(Dataset entries)
++++++++++++++++++++

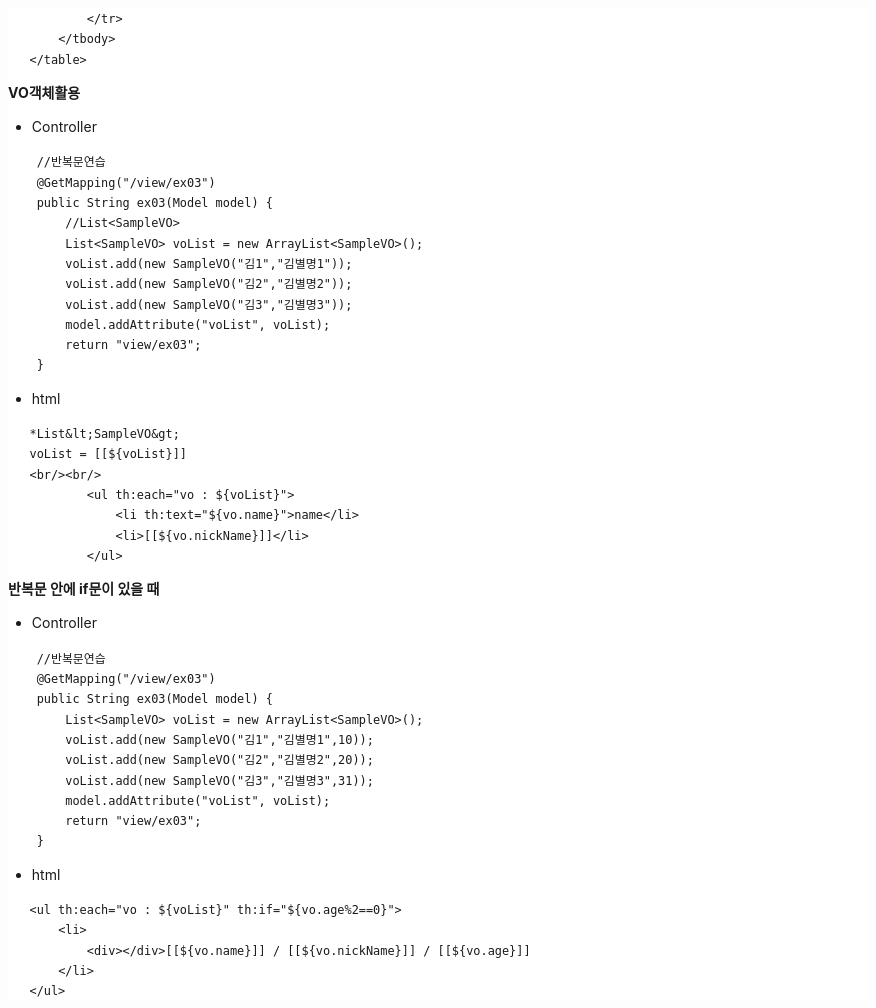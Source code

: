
  ```
			</tr>
		</tbody>
	</table>
  ```

**VO객체활용**
- Controller
```
	//반복문연습
	@GetMapping("/view/ex03")
	public String ex03(Model model) {
		//List<SampleVO>
		List<SampleVO> voList = new ArrayList<SampleVO>();
		voList.add(new SampleVO("김1","김별명1"));
		voList.add(new SampleVO("김2","김별명2"));
		voList.add(new SampleVO("김3","김별명3"));
		model.addAttribute("voList", voList);
		return "view/ex03";
	}
  ```
- html
 ```
	*List&lt;SampleVO&gt;
	voList = [[${voList}]]
	<br/><br/>
			<ul th:each="vo : ${voList}">
				<li th:text="${vo.name}">name</li>
				<li>[[${vo.nickName}]]</li>
			</ul>
  ```

**반복문 안에 if문이 있을 때**
- Controller
```
	//반복문연습
	@GetMapping("/view/ex03")
	public String ex03(Model model) {
		List<SampleVO> voList = new ArrayList<SampleVO>();
		voList.add(new SampleVO("김1","김별명1",10));
		voList.add(new SampleVO("김2","김별명2",20));
		voList.add(new SampleVO("김3","김별명3",31));
		model.addAttribute("voList", voList);
		return "view/ex03";
	}
  ```

- html
 ```
	<ul th:each="vo : ${voList}" th:if="${vo.age%2==0}">
		<li>
			<div></div>[[${vo.name}]] / [[${vo.nickName}]] / [[${vo.age}]]
		</li>
	</ul>
  ```
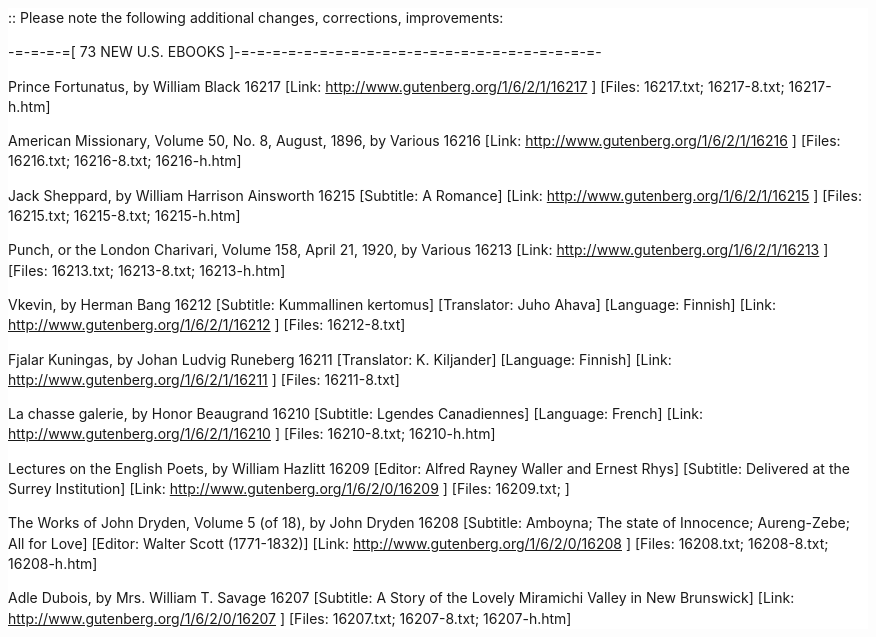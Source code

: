 
:: Please note the following additional changes, corrections, improvements:


-=-=-=-=[  73 NEW U.S. EBOOKS ]-=-=-=-=-=-=-=-=-=-=-=-=-=-=-=-=-=-=-=-=-=-=-=-

Prince Fortunatus, by William Black                                      16217
   [Link: http://www.gutenberg.org/1/6/2/1/16217 ]
   [Files: 16217.txt; 16217-8.txt; 16217-h.htm]

American Missionary, Volume 50, No. 8, August, 1896, by Various          16216
   [Link: http://www.gutenberg.org/1/6/2/1/16216 ]
   [Files: 16216.txt; 16216-8.txt; 16216-h.htm]

Jack Sheppard, by William Harrison Ainsworth                             16215
   [Subtitle: A Romance]
   [Link: http://www.gutenberg.org/1/6/2/1/16215 ]
   [Files: 16215.txt; 16215-8.txt; 16215-h.htm]

Punch, or the London Charivari, Volume 158, April 21, 1920, by Various   16213
   [Link: http://www.gutenberg.org/1/6/2/1/16213 ]
   [Files: 16213.txt; 16213-8.txt; 16213-h.htm]

Vkevin, by Herman Bang                                                  16212
   [Subtitle: Kummallinen kertomus]
   [Translator: Juho Ahava]
   [Language: Finnish]
   [Link: http://www.gutenberg.org/1/6/2/1/16212 ]
   [Files: 16212-8.txt]

Fjalar Kuningas, by Johan Ludvig Runeberg                                16211
   [Translator: K. Kiljander]
   [Language: Finnish]
   [Link: http://www.gutenberg.org/1/6/2/1/16211 ]
   [Files: 16211-8.txt]

La chasse galerie, by Honor Beaugrand                                   16210
   [Subtitle: Lgendes Canadiennes]
   [Language: French]
   [Link: http://www.gutenberg.org/1/6/2/1/16210 ]
   [Files: 16210-8.txt; 16210-h.htm]

Lectures on the English Poets, by William Hazlitt                        16209
   [Editor: Alfred Rayney Waller and Ernest Rhys]
   [Subtitle: Delivered at the Surrey Institution]
   [Link: http://www.gutenberg.org/1/6/2/0/16209 ]
   [Files: 16209.txt; ]

The Works of John Dryden, Volume 5 (of 18), by John Dryden               16208
   [Subtitle: Amboyna; The state of Innocence; Aureng-Zebe; All for Love]
   [Editor: Walter Scott (1771-1832)]
   [Link: http://www.gutenberg.org/1/6/2/0/16208 ]
   [Files: 16208.txt; 16208-8.txt; 16208-h.htm]

Adle Dubois, by Mrs. William T. Savage                                  16207
   [Subtitle: A Story of the Lovely Miramichi Valley in New Brunswick]
   [Link: http://www.gutenberg.org/1/6/2/0/16207 ]
   [Files: 16207.txt; 16207-8.txt; 16207-h.htm]
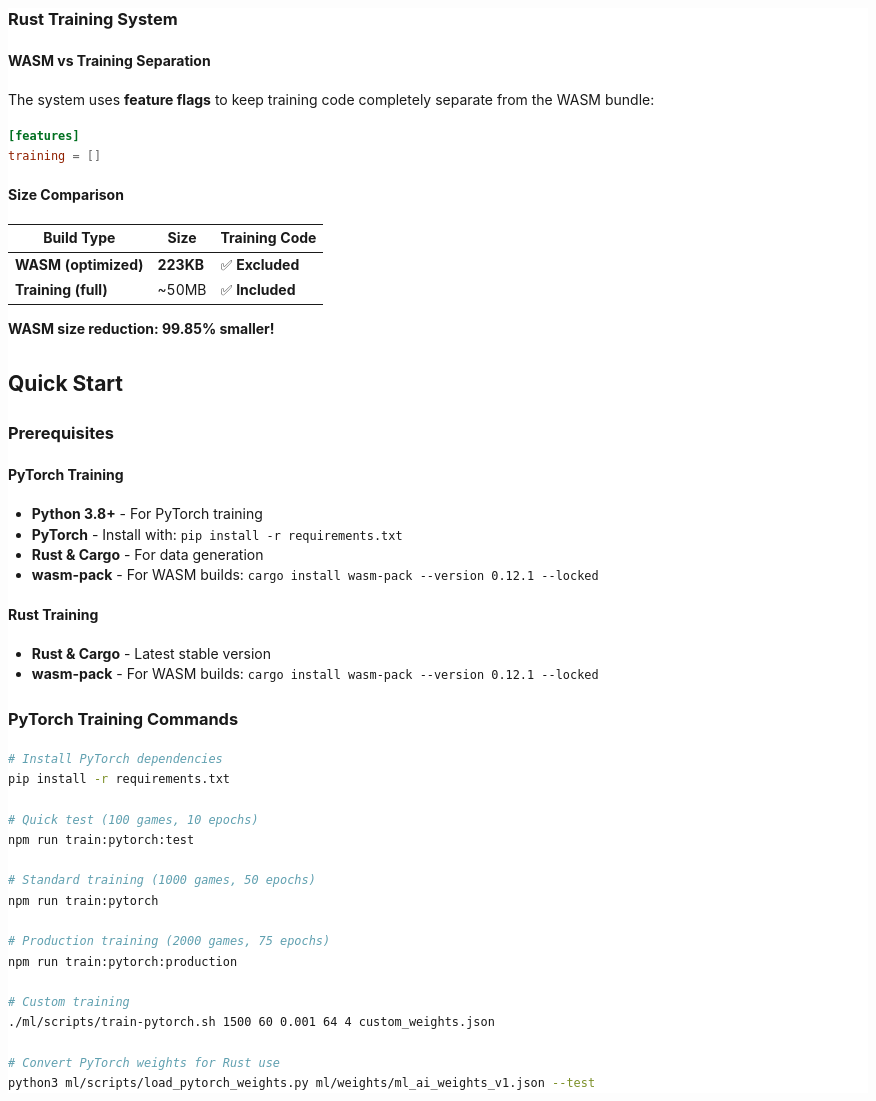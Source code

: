 ### Rust Training System

#### WASM vs Training Separation

The system uses **feature flags** to keep training code completely separate from the WASM bundle:

```toml
[features]
training = []
```

#### Size Comparison

| Build Type           | Size      | Training Code   |
| -------------------- | --------- | --------------- |
| **WASM (optimized)** | **223KB** | ✅ **Excluded** |
| **Training (full)**  | ~50MB     | ✅ **Included** |

**WASM size reduction: 99.85% smaller!**

## Quick Start

### Prerequisites

#### PyTorch Training

- **Python 3.8+** - For PyTorch training
- **PyTorch** - Install with: `pip install -r requirements.txt`
- **Rust & Cargo** - For data generation
- **wasm-pack** - For WASM builds: `cargo install wasm-pack --version 0.12.1 --locked`

#### Rust Training

- **Rust & Cargo** - Latest stable version
- **wasm-pack** - For WASM builds: `cargo install wasm-pack --version 0.12.1 --locked`

### PyTorch Training Commands

```bash
# Install PyTorch dependencies
pip install -r requirements.txt

# Quick test (100 games, 10 epochs)
npm run train:pytorch:test

# Standard training (1000 games, 50 epochs)
npm run train:pytorch

# Production training (2000 games, 75 epochs)
npm run train:pytorch:production

# Custom training
./ml/scripts/train-pytorch.sh 1500 60 0.001 64 4 custom_weights.json

# Convert PyTorch weights for Rust use
python3 ml/scripts/load_pytorch_weights.py ml/weights/ml_ai_weights_v1.json --test
```
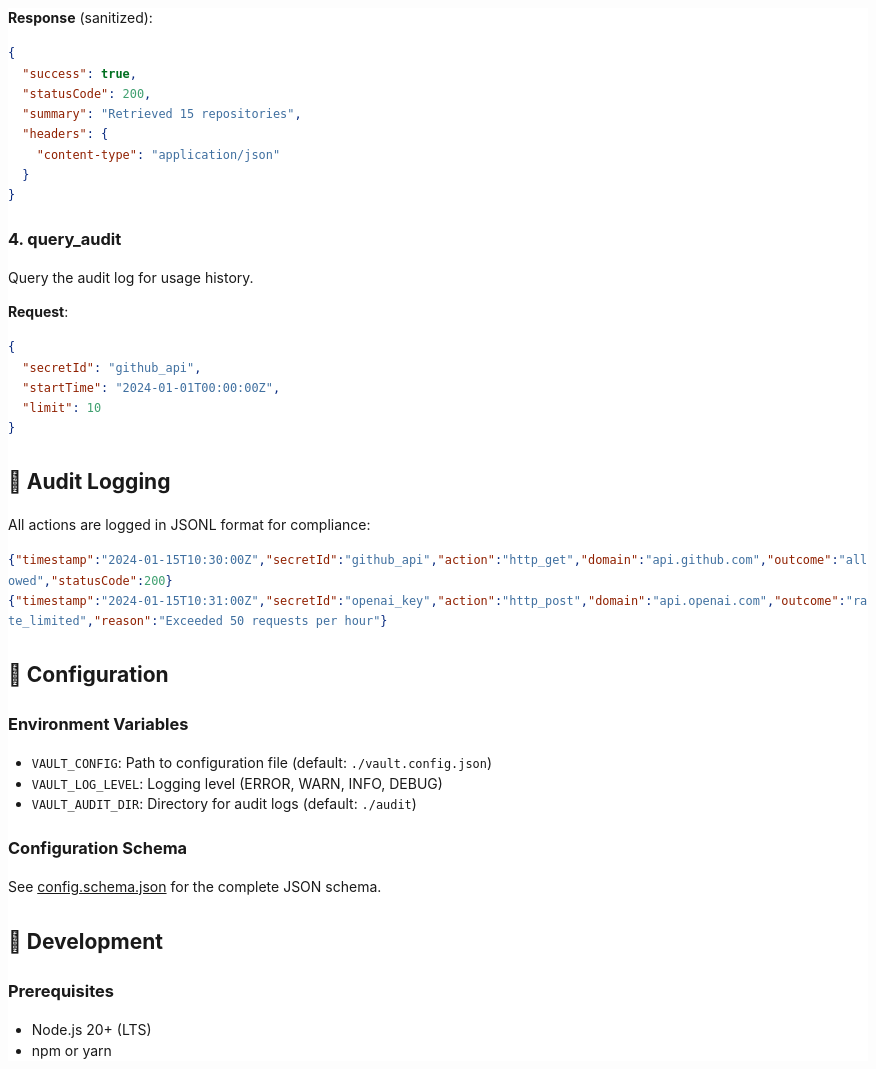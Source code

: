 **Response** (sanitized):
```json
{
  "success": true,
  "statusCode": 200,
  "summary": "Retrieved 15 repositories",
  "headers": {
    "content-type": "application/json"
  }
}
```

### 4. query_audit
Query the audit log for usage history.

**Request**:
```json
{
  "secretId": "github_api",
  "startTime": "2024-01-01T00:00:00Z",
  "limit": 10
}
```

## 📝 Audit Logging

All actions are logged in JSONL format for compliance:

```json
{"timestamp":"2024-01-15T10:30:00Z","secretId":"github_api","action":"http_get","domain":"api.github.com","outcome":"allowed","statusCode":200}
{"timestamp":"2024-01-15T10:31:00Z","secretId":"openai_key","action":"http_post","domain":"api.openai.com","outcome":"rate_limited","reason":"Exceeded 50 requests per hour"}
```

## 🔧 Configuration

### Environment Variables

- `VAULT_CONFIG`: Path to configuration file (default: `./vault.config.json`)
- `VAULT_LOG_LEVEL`: Logging level (ERROR, WARN, INFO, DEBUG)
- `VAULT_AUDIT_DIR`: Directory for audit logs (default: `./audit`)

### Configuration Schema

See [config.schema.json](./config.schema.json) for the complete JSON schema.

## 🧪 Development

### Prerequisites

- Node.js 20+ (LTS)
- npm or yarn
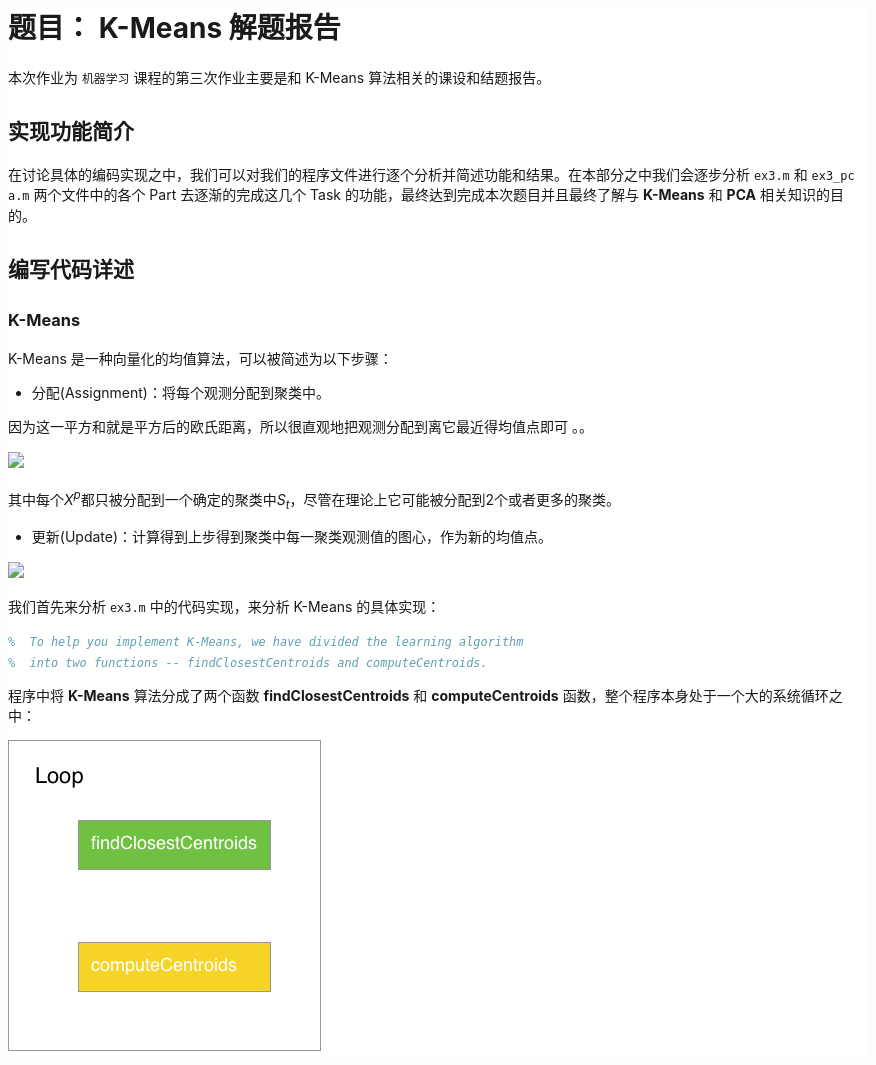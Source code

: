 # 题目： K-Means 解题报告

本次作业为 `机器学习` 课程的第三次作业主要是和 K-Means 算法相关的课设和结题报告。

## 实现功能简介

在讨论具体的编码实现之中，我们可以对我们的程序文件进行逐个分析并简述功能和结果。在本部分之中我们会逐步分析 `ex3.m` 和 `ex3_pca.m` 两个文件中的各个 Part 去逐渐的完成这几个 Task 的功能，最终达到完成本次题目并且最终了解与 **K-Means** 和 **PCA** 相关知识的目的。

## 编写代码详述

### K-Means

K-Means 是一种向量化的均值算法，可以被简述为以下步骤：

- 分配(Assignment)：将每个观测分配到聚类中。

因为这一平方和就是平方后的欧氏距离，所以很直观地把观测分配到离它最近得均值点即可 。。

![](https://wikimedia.org/api/rest_v1/media/math/render/svg/2209c469376c291889d32f798652b1398497c484)

其中每个$X^p$都只被分配到一个确定的聚类中$S_t$，尽管在理论上它可能被分配到2个或者更多的聚类。

* 更新(Update)：计算得到上步得到聚类中每一聚类观测值的图心，作为新的均值点。

![](https://wikimedia.org/api/rest_v1/media/math/render/svg/964165b4792e24484c3ccde9b3e00c478c96fbd6)


我们首先来分析 `ex3.m` 中的代码实现，来分析 K-Means 的具体实现：

``` matlab
%  To help you implement K-Means, we have divided the learning algorithm 
%  into two functions -- findClosestCentroids and computeCentroids.
```

程序中将 **K-Means** 算法分成了两个函数 **findClosestCentroids** 和 **computeCentroids** 函数，整个程序本身处于一个大的系统循环之中：

![pic](./pic1.png)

++++++++++++++++++++

=== What to produce ===
Identify every line above that includes the word "SampleVO", and show those lines.

=== Finished task ===
		//List<SampleVO>
		List<SampleVO> voList = new ArrayList<SampleVO>();
		voList.add(new SampleVO("김1","김별명1"));
		voList.add(new SampleVO("김2","김별명2"));
		voList.add(new SampleVO("김3","김별명3"));
	*List&lt;SampleVO&gt;
		List<SampleVO> voList = new ArrayList<SampleVO>();
		voList.add(new SampleVO("김1","김별명1",10));
		voList.add(new SampleVO("김2","김별명2",20));
		voList.add(new SampleVO("김3","김별명3",31));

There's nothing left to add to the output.